Social media, the new smoking

I remember smoking bans coming into effect in pubs and restaurants in my native London and in New York, and at the time it was a contested issue. People felt strongly that you would lose the character of a place if you could not smoke there with your friends. 
 
Now it seems like a no brainer. I don’t smoke and yet a decade ago I never thought about the effects secondhand smoke was having on me. But, I could see what smoking did for my friends and colleagues. It broke down to something like this:

1. It made them feel cool, connecting them to a silver screen mythology. 

2. It created a social bubble of like-minded smokers, and even after smoking bans in restaurants, pubs, and workplaces, it allowed them to connect to people. 

3. That social bubble was also time-consuming--meaning they had to take time out to both buy and smoke those cigarettes. (5 mins a cigarette x 20 a day =1hr 40 mins a day) 

4. It was expensive (even more so now)--but felt necessary.

5. It was addictive.

6. Finally, it had a serious impact on long term health. Even if you gave up, years in the future you were more likely to develop all sorts of life-threatening illnesses. 
 
What has this got to do with the title of this article? If you remove the word ‘smoking’ and replace it with ‘social media’ you have an almost exact match. Let’s try it. Social media: 

1. Makes you feel cool and connected to what’s happening with friends and celebrities 

2. It creates a social bubble of like-minded people who agree with your worldview. 

3. It is time-consuming, even more so than smoking. In 2016 people spent on average 50 mins/day on Facebook alone. When you add in a few other social networks, that is a large chunk of your day. (New York TimesFacebook Has 50 Minutes of Your Time Each Day.

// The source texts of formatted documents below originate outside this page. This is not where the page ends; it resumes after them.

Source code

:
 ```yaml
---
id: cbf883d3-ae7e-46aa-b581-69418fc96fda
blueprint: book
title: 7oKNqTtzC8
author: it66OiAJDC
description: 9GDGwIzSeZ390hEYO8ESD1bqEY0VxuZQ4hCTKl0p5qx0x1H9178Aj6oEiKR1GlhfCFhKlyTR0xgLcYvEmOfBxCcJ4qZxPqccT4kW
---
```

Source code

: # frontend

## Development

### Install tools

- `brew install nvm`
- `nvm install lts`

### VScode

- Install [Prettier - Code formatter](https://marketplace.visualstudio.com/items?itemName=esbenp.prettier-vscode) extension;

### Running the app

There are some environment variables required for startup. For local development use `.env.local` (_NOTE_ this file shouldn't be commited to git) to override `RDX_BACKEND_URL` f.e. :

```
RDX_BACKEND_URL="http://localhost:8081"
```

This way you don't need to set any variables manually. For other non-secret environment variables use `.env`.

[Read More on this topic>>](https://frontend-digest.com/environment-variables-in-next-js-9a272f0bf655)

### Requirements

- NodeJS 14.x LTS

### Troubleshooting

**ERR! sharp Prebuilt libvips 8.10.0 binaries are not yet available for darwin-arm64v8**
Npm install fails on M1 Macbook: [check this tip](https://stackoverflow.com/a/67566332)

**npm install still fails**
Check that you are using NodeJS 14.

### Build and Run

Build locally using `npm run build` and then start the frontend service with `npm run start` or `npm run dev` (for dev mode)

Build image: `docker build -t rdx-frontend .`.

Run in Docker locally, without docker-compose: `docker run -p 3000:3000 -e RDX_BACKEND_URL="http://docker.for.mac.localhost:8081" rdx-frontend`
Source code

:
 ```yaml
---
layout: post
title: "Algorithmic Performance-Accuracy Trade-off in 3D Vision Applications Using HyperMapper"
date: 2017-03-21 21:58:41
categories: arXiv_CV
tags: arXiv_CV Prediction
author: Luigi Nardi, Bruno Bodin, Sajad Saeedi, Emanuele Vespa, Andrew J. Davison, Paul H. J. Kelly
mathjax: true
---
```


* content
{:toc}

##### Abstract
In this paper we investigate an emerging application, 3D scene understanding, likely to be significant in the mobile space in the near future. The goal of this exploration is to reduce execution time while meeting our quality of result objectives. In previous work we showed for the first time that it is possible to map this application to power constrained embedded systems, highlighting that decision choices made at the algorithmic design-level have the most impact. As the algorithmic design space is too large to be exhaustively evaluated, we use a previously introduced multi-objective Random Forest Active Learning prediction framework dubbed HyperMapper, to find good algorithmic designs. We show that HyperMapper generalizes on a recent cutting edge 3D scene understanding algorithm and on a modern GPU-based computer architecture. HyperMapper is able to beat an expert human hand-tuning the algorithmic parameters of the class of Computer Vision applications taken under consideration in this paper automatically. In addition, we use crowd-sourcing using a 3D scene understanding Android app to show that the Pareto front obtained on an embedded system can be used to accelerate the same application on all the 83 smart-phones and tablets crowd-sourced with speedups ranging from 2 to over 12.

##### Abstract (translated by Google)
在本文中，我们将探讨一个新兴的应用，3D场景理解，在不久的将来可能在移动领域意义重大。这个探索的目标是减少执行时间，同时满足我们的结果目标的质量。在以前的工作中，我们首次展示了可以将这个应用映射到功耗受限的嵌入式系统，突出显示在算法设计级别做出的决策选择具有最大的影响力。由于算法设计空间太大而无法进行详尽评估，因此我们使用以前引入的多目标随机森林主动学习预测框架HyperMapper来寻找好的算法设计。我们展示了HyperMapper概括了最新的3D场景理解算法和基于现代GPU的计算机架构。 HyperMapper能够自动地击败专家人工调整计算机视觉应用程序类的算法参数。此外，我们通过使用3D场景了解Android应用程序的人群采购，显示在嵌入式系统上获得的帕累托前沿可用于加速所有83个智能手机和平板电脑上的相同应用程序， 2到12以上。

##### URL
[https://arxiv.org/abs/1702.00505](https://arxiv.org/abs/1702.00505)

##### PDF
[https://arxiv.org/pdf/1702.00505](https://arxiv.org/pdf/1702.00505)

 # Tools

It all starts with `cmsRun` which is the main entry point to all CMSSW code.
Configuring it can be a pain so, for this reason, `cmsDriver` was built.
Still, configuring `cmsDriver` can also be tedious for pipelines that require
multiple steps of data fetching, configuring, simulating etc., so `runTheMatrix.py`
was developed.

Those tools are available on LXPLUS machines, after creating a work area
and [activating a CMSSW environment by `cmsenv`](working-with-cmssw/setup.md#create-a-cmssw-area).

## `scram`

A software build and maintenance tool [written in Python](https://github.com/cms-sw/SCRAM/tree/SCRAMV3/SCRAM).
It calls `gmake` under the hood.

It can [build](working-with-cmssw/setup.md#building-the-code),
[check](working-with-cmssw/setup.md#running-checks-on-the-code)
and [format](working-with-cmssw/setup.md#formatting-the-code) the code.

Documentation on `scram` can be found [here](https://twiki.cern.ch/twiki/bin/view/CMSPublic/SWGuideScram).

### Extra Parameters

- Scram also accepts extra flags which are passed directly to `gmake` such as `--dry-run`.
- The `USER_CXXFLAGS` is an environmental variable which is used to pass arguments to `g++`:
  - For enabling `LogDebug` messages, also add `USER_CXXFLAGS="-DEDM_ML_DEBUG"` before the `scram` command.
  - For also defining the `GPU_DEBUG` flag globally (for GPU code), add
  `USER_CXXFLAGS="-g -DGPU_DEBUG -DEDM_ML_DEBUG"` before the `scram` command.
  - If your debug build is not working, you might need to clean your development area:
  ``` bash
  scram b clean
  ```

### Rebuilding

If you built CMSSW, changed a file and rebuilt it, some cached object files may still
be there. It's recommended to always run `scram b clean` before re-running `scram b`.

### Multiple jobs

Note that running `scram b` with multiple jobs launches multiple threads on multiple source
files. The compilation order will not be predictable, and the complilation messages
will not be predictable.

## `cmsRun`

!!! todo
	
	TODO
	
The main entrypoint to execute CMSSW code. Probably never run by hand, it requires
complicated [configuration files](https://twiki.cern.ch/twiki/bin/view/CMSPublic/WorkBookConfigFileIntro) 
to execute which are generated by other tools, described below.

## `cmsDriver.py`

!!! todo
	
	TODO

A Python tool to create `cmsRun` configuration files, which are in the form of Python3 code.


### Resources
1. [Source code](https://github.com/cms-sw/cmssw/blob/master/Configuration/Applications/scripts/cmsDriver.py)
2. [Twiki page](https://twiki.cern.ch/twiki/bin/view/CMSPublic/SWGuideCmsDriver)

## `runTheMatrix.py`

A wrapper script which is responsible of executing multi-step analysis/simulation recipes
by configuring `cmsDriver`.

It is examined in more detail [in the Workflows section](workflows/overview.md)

It Wants More)

4. It is expensive but feels necessary. We spend large amounts of money on devices, phone plans, and WiFi to access social media 24/7. 

5. Is addictive. 

6. It can have serious long term impacts on your life and career. Things you said in your teens and twenties are there forever and can come back to haunt you in the future. 
 
The analogy goes one step further, both cigarette manufacturers and social media companies like Facebook and google know full well the ill effects of their products and do little about it. In the smoking case, they used to plead ignorance of the science. In social media’s case, they plead that they are just networks, not media companies. How could they possibly do anything about a foreign power affecting the results of an election in another country, for example? Social media companies know the powerfully addictive effects of their products and yet stick to their vision of “connecting everyone in the world.” 
 
So why doesn’t everyone quit social media? We are in the middle of it; it’s like asking people in the 1950s to quit smoking (when 45% of Americans smoked). They would have thought that you were quite mad. Smoking was at the center of culture, it connected people and formed a commonality, not unlike social media today. When I ask people to quit they often think I’m crazy--to them it’s the most normal thing in the world, why would they want to stop?
 
The documentary maker Errol Morris once said that “History is like the weather, there are patterns that repeat but it is never quite the same.” While social media is not smoking, its patterns seem to have many of the same effects on our culture. 
 
Social media, like smoking, is about a system of control. The smoking industry wanted to normalize smoking so the profits would keep rolling in; social media companies want you to keep clicking. However crazy an article might be, the system absorbs it and normalizes it, giving everything the same importance and credibility. In the end, all you do is read a series of manipulative headlines, and decide when to click ‘like.’ Consider the dangers too, when the two come together--as the Juul, which is spearheading an increase in underage smoking, is promoted to young people almost exclusively through social media--a perfect storm of the confluence of the two lists above. (New York TimesDid Juul Lure Teenagers and Get 'Customers for Life'?)
 
The filmmaker Adam Curtis has a similar idea about how social media works, he notes that social media algorithms are always looking for patterns of information which they turn into feeds of news they think you will like, a steady drip of the same kind of news to create stability and uniformity. 
 
 “What results is a system that cocoons us and makes us feel safe. And that means we have become terrified of all change. But that fear of change is in the interest of a system that wants to hold everything stable. And stops us from ever challenging it.” - Adam Curtis ("Hypernormalization" movie)

The only constant is change. In the same way that in 2018 it seems to most of us like a bad idea to take up smoking, I hope that social media will also seem like a similarly poor choice in the next few years.